WHAT IS NEEDED:
Leave out the images and output the records word for word.

EXTRACTED MATERIAL: Begin

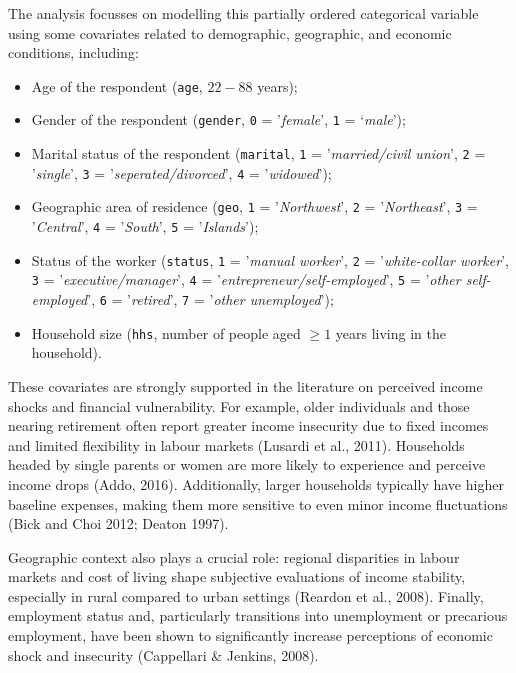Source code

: \documentclass[submit]{smj}
\begin{document}
The analysis focusses on modelling this partially ordered categorical variable using some covariates related to demographic, geographic, and economic conditions, including:
\begin{itemize}
  \item[-] Age of the respondent
    (\texttt{age}, $22-88$ years);
  \item[-] Gender of the respondent
    (\texttt{gender}, \texttt{0} = '\emph{female}', \texttt{1} = `\emph{male}');
  \item[-] Marital status of the respondent 
    (\texttt{marital}, \texttt{1} = '\emph{married/civil union}',
    \texttt{2} = '\emph{single}', \texttt{3} = '\emph{seperated/divorced}',
    \texttt{4} = '\emph{widowed}');
  \item[-] Geographic area of residence
    (\texttt{geo}, \texttt{1} = '\emph{Northwest}',
    \texttt{2} = '\emph{Northeast}', \texttt{3} = '\emph{Central}',
    \texttt{4} = '\emph{South}', \texttt{5} = '\emph{Islands}');
  \item[-] Status of the worker
    (\texttt{status}, \texttt{1} = '\emph{manual worker}',
    \texttt{2} = '\emph{white-collar worker}',
    \texttt{3} = '\emph{executive/manager}',
    \texttt{4} = '\emph{entrepreneur/self-employed}',
    \texttt{5} = '\emph{other self-employed}',
    \texttt{6} = '\emph{retired}',
    \texttt{7} = '\emph{other unemployed}');
  \item[-] Household size (\texttt{hhs}, number of people
    aged $\geq 1$ years living in the household).
\end{itemize}


These covariates are strongly supported in the literature on perceived income shocks and financial vulnerability. For example, older individuals and those nearing retirement often report greater income insecurity due to fixed incomes and limited flexibility in labour markets (Lusardi et al., 2011). Households headed by single parents or women are more likely to experience and perceive income drops (Addo, 2016). Additionally, larger households typically have higher baseline expenses, making them more sensitive to even minor income fluctuations (Bick and Choi 2012; Deaton 1997).

Geographic context also plays a crucial role: regional disparities in labour markets and cost of living shape subjective evaluations of income stability, especially in rural compared to urban settings (Reardon et al., 2008). Finally, employment status and, particularly transitions into unemployment or precarious employment, have been shown to significantly increase perceptions of economic shock and insecurity (Cappellari \& Jenkins, 2008).
\end{document}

EXTRACTED MATERIAL: End

RESPONSE AREA:
Source code

: \documentclass[submit]{smj}
\begin{document}
The analysis focusses on modelling this partially ordered categorical variable using some covariates related to demographic, geographic, and economic conditions, including:
\begin{itemize}
  \item[-] Age of the respondent
    (\texttt{age}, $22-88$ years);
  \item[-] Gender of the respondent
    (\texttt{gender}, \texttt{0} = '\emph{female}', \texttt{1} = `\emph{male}');
  \item[-] Marital status of the respondent 
    (\texttt{marital}, \texttt{1} = '\emph{married/civil union}',
    \texttt{2} = '\emph{single}', \texttt{3} = '\emph{seperated/divorced}',
    \texttt{4} = '\emph{widowed}');
  \item[-] Geographic area of residence
    (\texttt{geo}, \texttt{1} = '\emph{Northwest}',
    \texttt{2} = '\emph{Northeast}', \texttt{3} = '\emph{Central}',
    \texttt{4} = '\emph{South}', \texttt{5} = '\emph{Islands}');
  \item[-] Status of the worker
    (\texttt{status}, \texttt{1} = '\emph{manual worker}',
    \texttt{2} = '\emph{white-collar worker}',
    \texttt{3} = '\emph{executive/manager}',
    \texttt{4} = '\emph{entrepreneur/self-employed}',
    \texttt{5} = '\emph{other self-employed}',
    \texttt{6} = '\emph{retired}',
    \texttt{7} = '\emph{other unemployed}');
  \item[-] Household size (\texttt{hhs}, number of people
    aged $\geq 1$ years living in the household).
\end{itemize}


These covariates are strongly supported in the literature on perceived income shocks and financial vulnerability. For example, older individuals and those nearing retirement often report greater income insecurity due to fixed incomes and limited flexibility in labour markets (Lusardi et al., 2011). Households headed by single parents or women are more likely to experience and perceive income drops (Addo, 2016). Additionally, larger households typically have higher baseline expenses, making them more sensitive to even minor income fluctuations (Bick and Choi 2012; Deaton 1997).

Geographic context also plays a crucial role: regional disparities in labour markets and cost of living shape subjective evaluations of income stability, especially in rural compared to urban settings (Reardon et al., 2008). Finally, employment status and, particularly transitions into unemployment or precarious employment, have been shown to significantly increase perceptions of economic shock and insecurity (Cappellari \& Jenkins, 2008).
\end{document}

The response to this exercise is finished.